Soon enough, you will have the opportunity to, once again, benefit from the wit and wisdom of Pistachio, a free thinker unfettered by the chatter of the mode o’ day. He’s not afraid to agree or disagree with anyone he chooses, nor is he unwilling to rescind or back track on any of his previous evocations, recorded or otherwise. He’s as interested in the tenor of your thoughts as he is in assuring that you are blessed with his. And he can be humble, when it suits him.
Depending on his mood, he might shower you with positive confirmations of agreement: “You make an excellent point!” Or shatter your mindset with subtle lines of extemporaneous prose that leave you pondering how you ever made it this far without his advice and counsel. Yet he is not insensitive, and in the blink of one or both of his penetrating green eyes, he might decide to alter his mind tack by 180 degrees (or a fraction, thereof), either sparing or inflating your ego—or not, depending on his whim-of-the moment.
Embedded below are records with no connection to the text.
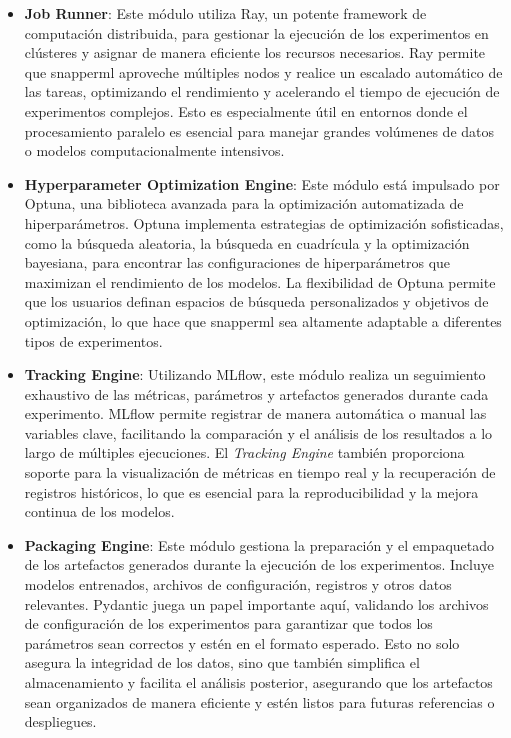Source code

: \begin{itemize}
    \item \textbf{Job Runner}: Este módulo utiliza Ray, un potente \gls{framework} de computación distribuida, para gestionar la ejecución de los experimentos en clústeres y asignar de manera eficiente los recursos necesarios. Ray permite que \Gls{snapperml} aproveche múltiples nodos y realice un escalado automático de las tareas, optimizando el rendimiento y acelerando el tiempo de ejecución de experimentos complejos. Esto es especialmente útil en entornos donde el procesamiento paralelo es esencial para manejar grandes volúmenes de datos o modelos computacionalmente intensivos.
    \item \textbf{Hyperparameter Optimization Engine}: Este módulo está impulsado por Optuna, una biblioteca avanzada para la optimización automatizada de hiperparámetros. Optuna implementa estrategias de optimización sofisticadas, como la búsqueda aleatoria, la búsqueda en cuadrícula y la optimización bayesiana, para encontrar las configuraciones de hiperparámetros que maximizan el rendimiento de los modelos. La flexibilidad de Optuna permite que los usuarios definan espacios de búsqueda personalizados y objetivos de optimización, lo que hace que \Gls{snapperml} sea altamente adaptable a diferentes tipos de experimentos.

    \item \textbf{Tracking Engine}: Utilizando MLflow, este módulo realiza un seguimiento exhaustivo de las métricas, parámetros y \gls{artefactos} generados durante cada experimento. MLflow permite registrar de manera automática o manual las variables clave, facilitando la comparación y el análisis de los resultados a lo largo de múltiples ejecuciones. El \textit{Tracking Engine} también proporciona soporte para la visualización de métricas en tiempo real y la recuperación de registros históricos, lo que es esencial para la reproducibilidad y la mejora continua de los modelos.

    \item \textbf{Packaging Engine}: Este módulo gestiona la preparación y el empaquetado de los \gls{artefactos} generados durante la ejecución de los experimentos. Incluye modelos entrenados, archivos de configuración, registros y otros datos relevantes. Pydantic juega un papel importante aquí, validando los archivos de configuración de los experimentos para garantizar que todos los parámetros sean correctos y estén en el formato esperado. Esto no solo asegura la integridad de los datos, sino que también simplifica el almacenamiento y facilita el análisis posterior, asegurando que los \gls{artefactos} sean organizados de manera eficiente y estén listos para futuras referencias o despliegues.

\end{itemize}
That’s the beauty of a life philosophy that centers around free thought and complete objectivity; nary a hint of personal bias spouts from a single pore of his evenly tanned body.
He answers to no one yet listens to everyone, mostly, but still reserves the right to shut anyone out, including himself, until inspiration again overwhelms him from within or without. He is unlike anyone who has come before or is likely to come hence. He is—Pistachio.
Pistachio is the last of the truly independent thinkers, uninfluenced by history, time, or those impossibly hard-to-quote lines of hip-hop (though he is aware that they are supposed to mean something profound). He realizes that great minds do not think alike, and so he reads Oscar Wilde or Mark Twain for the insightful barbs (and laughs uproariously), but always spins them through his own prism. For instance, Pistachio would not say, “The truth is never pure, and rarely simple” (O.W.), but rather, “Lies are the hybrid fuel of the masses.” That is his way.
Pistachio never does interviews, but if he did, one might go something like this:
New York Times: Who do you consider to be your greatest influence?
Pistachio: When I was pre-pubescent, I had a turtle that ate nothing but Velveeta cheese for the brief time that it lived.
NYT: So, this turtle had an impact on you?
P: Its martyrdom has forever shown me to question the source of all “knowledge.”
NYT: Why do you say “knowledge” in quotes?
P: The answer is “obvious.”
NYT: Is it that your mother fed you and your turtle the same thing?
P: Please, don’t put words in my mouth. This is why I don’t do interviews.
He passes judgement on no one, no matter how poorly informed and/or culturally deprived they might be. His credentials are immaterial; his conclusions are without reproach. His empathy is boundless; his personal needs, secondary. He treats each question as if it was his own, and ponders it with the same vigor he would use to answer questions about the style choices of the Dali Lama, engineering discrepancies inherent in the Large Hadron Collider, or why the elongated fruits of corn are called ears. To him, the quest for knowledge is universal, and he has made it his life’s work to maintain balance in the cosmos. He is Pistachio.